▸ **Aim of the exercise**: A line-by-line copy of the material below is required.

-- Opening Marker --

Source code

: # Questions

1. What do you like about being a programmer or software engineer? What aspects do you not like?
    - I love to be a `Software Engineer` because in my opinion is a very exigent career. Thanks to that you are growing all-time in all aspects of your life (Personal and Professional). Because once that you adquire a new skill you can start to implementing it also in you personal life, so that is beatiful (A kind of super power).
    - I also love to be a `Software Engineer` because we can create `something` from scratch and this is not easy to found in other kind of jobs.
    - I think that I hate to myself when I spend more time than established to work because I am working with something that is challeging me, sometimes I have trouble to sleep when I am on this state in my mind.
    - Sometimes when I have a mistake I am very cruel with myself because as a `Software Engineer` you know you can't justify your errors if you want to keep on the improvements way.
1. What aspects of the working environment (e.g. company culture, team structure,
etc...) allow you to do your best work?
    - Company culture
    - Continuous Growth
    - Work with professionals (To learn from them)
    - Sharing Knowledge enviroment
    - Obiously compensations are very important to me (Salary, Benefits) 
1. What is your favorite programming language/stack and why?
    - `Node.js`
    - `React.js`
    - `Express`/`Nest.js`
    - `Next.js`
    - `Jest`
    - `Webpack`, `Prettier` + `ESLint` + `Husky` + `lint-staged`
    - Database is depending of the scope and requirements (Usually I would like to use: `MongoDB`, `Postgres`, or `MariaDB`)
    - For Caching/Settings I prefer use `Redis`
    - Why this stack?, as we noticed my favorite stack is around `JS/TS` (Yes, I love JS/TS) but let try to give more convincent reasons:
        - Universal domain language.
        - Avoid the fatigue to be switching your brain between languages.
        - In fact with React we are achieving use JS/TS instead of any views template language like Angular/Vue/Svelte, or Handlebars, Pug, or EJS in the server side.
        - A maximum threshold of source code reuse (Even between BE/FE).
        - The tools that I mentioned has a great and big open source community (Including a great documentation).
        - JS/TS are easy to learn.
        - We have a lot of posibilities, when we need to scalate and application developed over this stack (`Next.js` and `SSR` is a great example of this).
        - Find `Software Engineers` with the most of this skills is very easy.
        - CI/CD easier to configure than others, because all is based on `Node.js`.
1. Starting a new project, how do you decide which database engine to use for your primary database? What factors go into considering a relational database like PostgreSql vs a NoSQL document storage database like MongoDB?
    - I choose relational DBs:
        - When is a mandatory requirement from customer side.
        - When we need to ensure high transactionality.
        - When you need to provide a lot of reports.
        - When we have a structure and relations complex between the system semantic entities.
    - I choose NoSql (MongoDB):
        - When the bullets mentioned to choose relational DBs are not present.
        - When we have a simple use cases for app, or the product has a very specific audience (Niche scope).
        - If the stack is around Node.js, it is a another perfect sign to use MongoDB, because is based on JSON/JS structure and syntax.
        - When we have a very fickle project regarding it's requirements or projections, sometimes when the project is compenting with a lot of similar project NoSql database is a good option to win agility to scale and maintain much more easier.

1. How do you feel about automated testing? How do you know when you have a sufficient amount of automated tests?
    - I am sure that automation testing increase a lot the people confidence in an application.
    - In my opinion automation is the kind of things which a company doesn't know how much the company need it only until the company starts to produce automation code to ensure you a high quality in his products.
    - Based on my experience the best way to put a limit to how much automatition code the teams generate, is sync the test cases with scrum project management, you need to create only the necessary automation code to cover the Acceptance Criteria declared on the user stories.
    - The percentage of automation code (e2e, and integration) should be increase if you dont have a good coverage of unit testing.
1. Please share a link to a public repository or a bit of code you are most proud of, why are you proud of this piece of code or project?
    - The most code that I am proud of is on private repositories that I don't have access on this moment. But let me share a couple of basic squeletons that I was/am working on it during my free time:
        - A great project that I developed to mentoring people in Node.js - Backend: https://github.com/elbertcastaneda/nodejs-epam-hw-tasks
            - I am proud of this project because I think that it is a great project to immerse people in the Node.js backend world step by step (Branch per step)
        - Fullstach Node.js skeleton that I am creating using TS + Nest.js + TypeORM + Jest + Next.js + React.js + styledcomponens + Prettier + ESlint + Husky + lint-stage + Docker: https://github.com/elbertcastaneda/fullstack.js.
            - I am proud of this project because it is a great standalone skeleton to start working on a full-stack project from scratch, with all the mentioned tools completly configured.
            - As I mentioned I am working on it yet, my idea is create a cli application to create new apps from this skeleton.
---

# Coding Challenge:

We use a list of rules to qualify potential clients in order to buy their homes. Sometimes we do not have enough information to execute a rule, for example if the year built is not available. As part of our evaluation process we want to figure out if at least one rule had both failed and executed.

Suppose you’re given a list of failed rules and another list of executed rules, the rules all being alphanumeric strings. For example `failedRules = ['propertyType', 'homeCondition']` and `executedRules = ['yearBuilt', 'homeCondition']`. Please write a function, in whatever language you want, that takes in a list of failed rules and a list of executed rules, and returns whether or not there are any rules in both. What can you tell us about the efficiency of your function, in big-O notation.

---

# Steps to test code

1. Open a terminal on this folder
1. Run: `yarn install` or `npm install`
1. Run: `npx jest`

-- Closing Marker --

▸ **Exercise output**:
Source code

: # Questions

1. What do you like about being a programmer or software engineer? What aspects do you not like?
    - I love to be a `Software Engineer` because in my opinion is a very exigent career. Thanks to that you are growing all-time in all aspects of your life (Personal and Professional). Because once that you adquire a new skill you can start to implementing it also in you personal life, so that is beatiful (A kind of super power).
    - I also love to be a `Software Engineer` because we can create `something` from scratch and this is not easy to found in other kind of jobs.
    - I think that I hate to myself when I spend more time than established to work because I am working with something that is challeging me, sometimes I have trouble to sleep when I am on this state in my mind.
    - Sometimes when I have a mistake I am very cruel with myself because as a `Software Engineer` you know you can't justify your errors if you want to keep on the improvements way.
1. What aspects of the working environment (e.g. company culture, team structure,
etc...) allow you to do your best work?
    - Company culture
    - Continuous Growth
    - Work with professionals (To learn from them)
    - Sharing Knowledge enviroment
    - Obiously compensations are very important to me (Salary, Benefits) 
1. What is your favorite programming language/stack and why?
    - `Node.js`
    - `React.js`
    - `Express`/`Nest.js`
    - `Next.js`
    - `Jest`
    - `Webpack`, `Prettier` + `ESLint` + `Husky` + `lint-staged`
    - Database is depending of the scope and requirements (Usually I would like to use: `MongoDB`, `Postgres`, or `MariaDB`)
    - For Caching/Settings I prefer use `Redis`
    - Why this stack?, as we noticed my favorite stack is around `JS/TS` (Yes, I love JS/TS) but let try to give more convincent reasons:
        - Universal domain language.
        - Avoid the fatigue to be switching your brain between languages.
        - In fact with React we are achieving use JS/TS instead of any views template language like Angular/Vue/Svelte, or Handlebars, Pug, or EJS in the server side.
        - A maximum threshold of source code reuse (Even between BE/FE).
        - The tools that I mentioned has a great and big open source community (Including a great documentation).
        - JS/TS are easy to learn.
        - We have a lot of posibilities, when we need to scalate and application developed over this stack (`Next.js` and `SSR` is a great example of this).
        - Find `Software Engineers` with the most of this skills is very easy.
        - CI/CD easier to configure than others, because all is based on `Node.js`.
1. Starting a new project, how do you decide which database engine to use for your primary database? What factors go into considering a relational database like PostgreSql vs a NoSQL document storage database like MongoDB?
    - I choose relational DBs:
        - When is a mandatory requirement from customer side.
        - When we need to ensure high transactionality.
        - When you need to provide a lot of reports.
        - When we have a structure and relations complex between the system semantic entities.
    - I choose NoSql (MongoDB):
        - When the bullets mentioned to choose relational DBs are not present.
        - When we have a simple use cases for app, or the product has a very specific audience (Niche scope).
        - If the stack is around Node.js, it is a another perfect sign to use MongoDB, because is based on JSON/JS structure and syntax.
        - When we have a very fickle project regarding it's requirements or projections, sometimes when the project is compenting with a lot of similar project NoSql database is a good option to win agility to scale and maintain much more easier.

1. How do you feel about automated testing? How do you know when you have a sufficient amount of automated tests?
    - I am sure that automation testing increase a lot the people confidence in an application.
    - In my opinion automation is the kind of things which a company doesn't know how much the company need it only until the company starts to produce automation code to ensure you a high quality in his products.
    - Based on my experience the best way to put a limit to how much automatition code the teams generate, is sync the test cases with scrum project management, you need to create only the necessary automation code to cover the Acceptance Criteria declared on the user stories.
    - The percentage of automation code (e2e, and integration) should be increase if you dont have a good coverage of unit testing.
1. Please share a link to a public repository or a bit of code you are most proud of, why are you proud of this piece of code or project?
    - The most code that I am proud of is on private repositories that I don't have access on this moment. But let me share a couple of basic squeletons that I was/am working on it during my free time:
        - A great project that I developed to mentoring people in Node.js - Backend: https://github.com/elbertcastaneda/nodejs-epam-hw-tasks
            - I am proud of this project because I think that it is a great project to immerse people in the Node.js backend world step by step (Branch per step)
        - Fullstach Node.js skeleton that I am creating using TS + Nest.js + TypeORM + Jest + Next.js + React.js + styledcomponens + Prettier + ESlint + Husky + lint-stage + Docker: https://github.com/elbertcastaneda/fullstack.js.
            - I am proud of this project because it is a great standalone skeleton to start working on a full-stack project from scratch, with all the mentioned tools completly configured.
            - As I mentioned I am working on it yet, my idea is create a cli application to create new apps from this skeleton.
---

# Coding Challenge:

We use a list of rules to qualify potential clients in order to buy their homes. Sometimes we do not have enough information to execute a rule, for example if the year built is not available. As part of our evaluation process we want to figure out if at least one rule had both failed and executed.

Suppose you’re given a list of failed rules and another list of executed rules, the rules all being alphanumeric strings. For example `failedRules = ['propertyType', 'homeCondition']` and `executedRules = ['yearBuilt', 'homeCondition']`. Please write a function, in whatever language you want, that takes in a list of failed rules and a list of executed rules, and returns whether or not there are any rules in both. What can you tell us about the efficiency of your function, in big-O notation.

---

# Steps to test code

1. Open a terminal on this folder
1. Run: `yarn install` or `npm install`
1. Run: `npx jest`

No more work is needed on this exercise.